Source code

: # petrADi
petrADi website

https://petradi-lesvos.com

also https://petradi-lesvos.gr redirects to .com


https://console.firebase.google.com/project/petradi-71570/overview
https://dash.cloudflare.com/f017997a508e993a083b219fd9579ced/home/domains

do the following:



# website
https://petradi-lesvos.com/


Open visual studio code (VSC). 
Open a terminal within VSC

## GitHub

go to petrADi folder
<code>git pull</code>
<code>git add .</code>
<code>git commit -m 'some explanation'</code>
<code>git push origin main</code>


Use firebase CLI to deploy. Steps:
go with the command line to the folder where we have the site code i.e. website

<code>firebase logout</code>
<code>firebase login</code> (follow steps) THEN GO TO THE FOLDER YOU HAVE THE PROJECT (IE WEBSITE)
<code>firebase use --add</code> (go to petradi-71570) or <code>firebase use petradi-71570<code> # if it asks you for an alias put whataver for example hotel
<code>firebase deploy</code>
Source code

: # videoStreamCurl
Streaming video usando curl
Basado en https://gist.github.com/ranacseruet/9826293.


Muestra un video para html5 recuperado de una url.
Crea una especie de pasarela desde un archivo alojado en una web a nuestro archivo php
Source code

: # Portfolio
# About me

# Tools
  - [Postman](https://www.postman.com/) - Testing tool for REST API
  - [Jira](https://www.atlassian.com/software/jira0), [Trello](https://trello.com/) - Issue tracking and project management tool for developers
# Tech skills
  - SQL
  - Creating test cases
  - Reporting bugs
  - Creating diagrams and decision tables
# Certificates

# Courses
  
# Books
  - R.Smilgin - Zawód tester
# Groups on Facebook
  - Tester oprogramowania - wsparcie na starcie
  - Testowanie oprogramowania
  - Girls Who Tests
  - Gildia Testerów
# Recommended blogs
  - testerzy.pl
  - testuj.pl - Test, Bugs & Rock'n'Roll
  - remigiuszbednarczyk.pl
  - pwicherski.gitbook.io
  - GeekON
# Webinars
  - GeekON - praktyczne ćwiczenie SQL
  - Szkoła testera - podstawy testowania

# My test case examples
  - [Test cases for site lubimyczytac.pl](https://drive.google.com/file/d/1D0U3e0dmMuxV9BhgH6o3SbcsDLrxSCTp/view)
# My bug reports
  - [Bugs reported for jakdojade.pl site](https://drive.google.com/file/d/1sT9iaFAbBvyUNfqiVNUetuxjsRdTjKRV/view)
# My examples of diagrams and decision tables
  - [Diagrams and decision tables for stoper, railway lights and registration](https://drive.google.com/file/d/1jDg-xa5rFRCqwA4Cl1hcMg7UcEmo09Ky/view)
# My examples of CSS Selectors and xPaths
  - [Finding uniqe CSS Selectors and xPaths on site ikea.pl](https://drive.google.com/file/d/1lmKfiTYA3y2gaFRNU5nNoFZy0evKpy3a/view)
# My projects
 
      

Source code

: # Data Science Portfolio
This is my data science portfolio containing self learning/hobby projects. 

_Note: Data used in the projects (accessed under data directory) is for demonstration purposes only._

| WHAT THE EXERCISE ASKS |
Scan the records above for the string "cases", then copy each line where it turns up.

| ANSWER TO THE PROBLEM |
  - Creating test cases
  - [Test cases for site lubimyczytac.pl](https://drive.google.com/file/d/1D0U3e0dmMuxV9BhgH6o3SbcsDLrxSCTp/view)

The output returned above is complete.